The principle of "justification" (i.e., benefit should outweigh risk) did not check the box in the IAEA review because it is already integral to the licensing of any nuclear project in Canada: the CNSC rightly noted this in its response to the 2019 review.
There is an incorrect claim that no safe level of radiation exists: this is a common misunderstanding of the precautionary approach to radiation protection. Radiation is not dangerous at the levels we routinely encounter in our environment.
The least of these routine radiation exposures is due to nuclear reactors and waste management activities, for which the benefit is enormous: Canada's most industrial and populous province having an almost 100-per-cent clean electrical grid is one shining example.
It is important to hold our nuclear regulator to account, as it is through legislative and public review, and public comment is welcome, but this, too, must be scrutinized because misinformation can be more toxic.
Jeremy Whitlock, PhD
Stratford, Ont.
(The letter writer is a nuclear consultant and former senior technical adviser at the IAEA Department of Safeguards.)

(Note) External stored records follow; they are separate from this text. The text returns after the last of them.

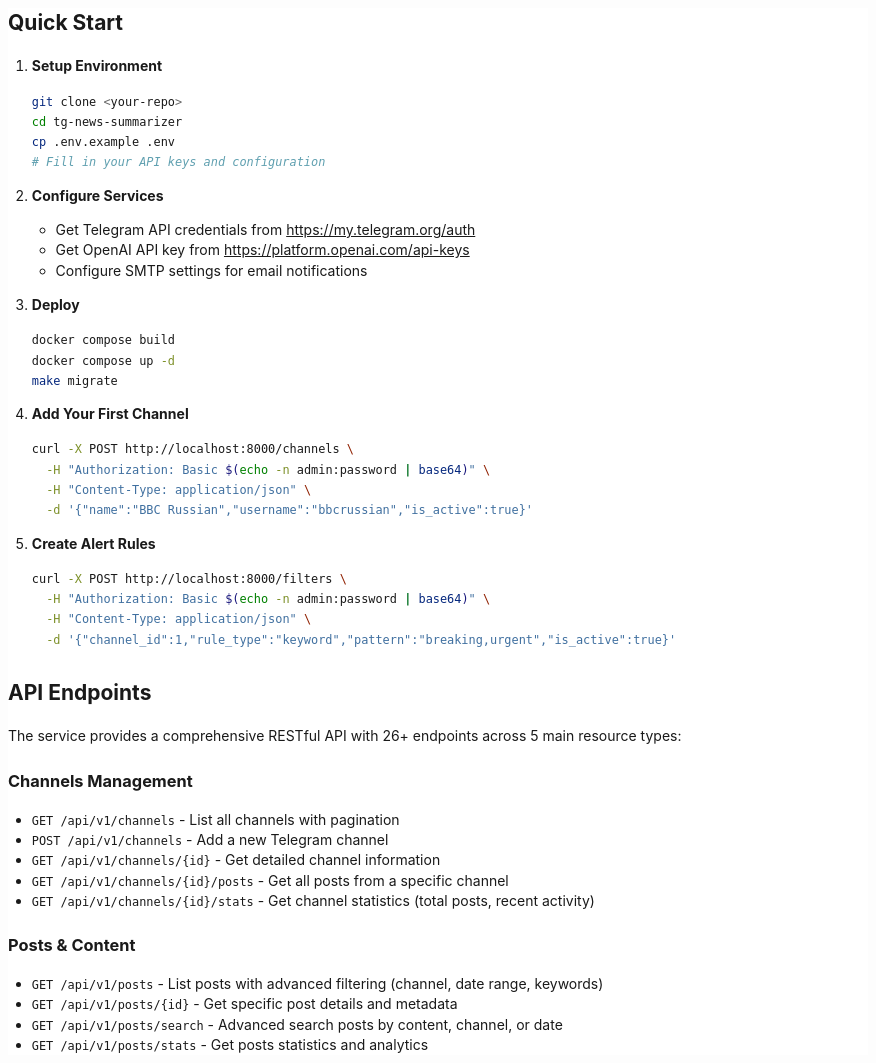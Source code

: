## Quick Start

1. **Setup Environment**
   ```bash
   git clone <your-repo>
   cd tg-news-summarizer
   cp .env.example .env
   # Fill in your API keys and configuration
   ```

2. **Configure Services**
   - Get Telegram API credentials from https://my.telegram.org/auth
   - Get OpenAI API key from https://platform.openai.com/api-keys
   - Configure SMTP settings for email notifications

3. **Deploy**
   ```bash
   docker compose build
   docker compose up -d
   make migrate
   ```

4. **Add Your First Channel**
   ```bash
   curl -X POST http://localhost:8000/channels \
     -H "Authorization: Basic $(echo -n admin:password | base64)" \
     -H "Content-Type: application/json" \
     -d '{"name":"BBC Russian","username":"bbcrussian","is_active":true}'
   ```

5. **Create Alert Rules**
   ```bash
   curl -X POST http://localhost:8000/filters \
     -H "Authorization: Basic $(echo -n admin:password | base64)" \
     -H "Content-Type: application/json" \
     -d '{"channel_id":1,"rule_type":"keyword","pattern":"breaking,urgent","is_active":true}'
   ```

## API Endpoints

The service provides a comprehensive RESTful API with 26+ endpoints across 5 main resource types:

### Channels Management
- `GET /api/v1/channels` - List all channels with pagination
- `POST /api/v1/channels` - Add a new Telegram channel
- `GET /api/v1/channels/{id}` - Get detailed channel information
- `GET /api/v1/channels/{id}/posts` - Get all posts from a specific channel
- `GET /api/v1/channels/{id}/stats` - Get channel statistics (total posts, recent activity)

### Posts & Content
- `GET /api/v1/posts` - List posts with advanced filtering (channel, date range, keywords)
- `GET /api/v1/posts/{id}` - Get specific post details and metadata
- `GET /api/v1/posts/search` - Advanced search posts by content, channel, or date
- `GET /api/v1/posts/stats` - Get posts statistics and analytics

Original letter to The Hill Times (2025 June 16) from L. Jones:
Canada Fails to Meet Key Principle of Nuclear Safety: Ottawa Activist
A March 2025 report by the International Atomic Energy Agency flagged a serious problem in Canada's nuclear governance regime. Canada has not incorporated the fundamental safety principle of justification into its legal framework, despite being urged to do so by an international peer review team in 2019.
The International Atomic Energy Agency (IAEA) principle of justification in nuclear safety requires that any practice involving human exposures to ionizing radiation be justified during the licensing process for a facility. It must be demonstrated that the overall benefits of the project to individuals and society outweigh the potential health detriments of the radiation exposures it will cause.
Justification is necessary because there is no safe level of exposure to ionizing radiation from nuclear reactors and radioactive waste. Ionizing radiation causes cancers of all kinds, many other chronic diseases and damage to the human gene pool. Human-made nuclear waste will remain hazardous and radioactive for millions of years.
Canada's failure to justify nuclear projects is a serious deficiency that urgently needs to be addressed given the federal government's professed interest in funding and expanding nuclear electricity generation in this country We need to ask: can we justify creating more and more radioactive waste that future generations will have to deal with even though they will receive zero benefit from the activities that created it?
Other serious deficiencies were flagged by the IAEA experts in 2019. For example, Canada allows pregnant nuclear workers to be exposed to a radiation dose four times larger than is tolerated by IAEA standards. This issue remains unaddressed five years later.
These problems are just the tip of the iceberg. An environmental petition to the Auditor General in 2019 described many problems with Canada's nuclear governance regime suggesting it compares unfavourably with more robust regimes in other OECD countries.
Lynn Jones
Ottawa, Ont.
(The letter writer is a member of the Concerned Citizens of Renfrew County and Area.)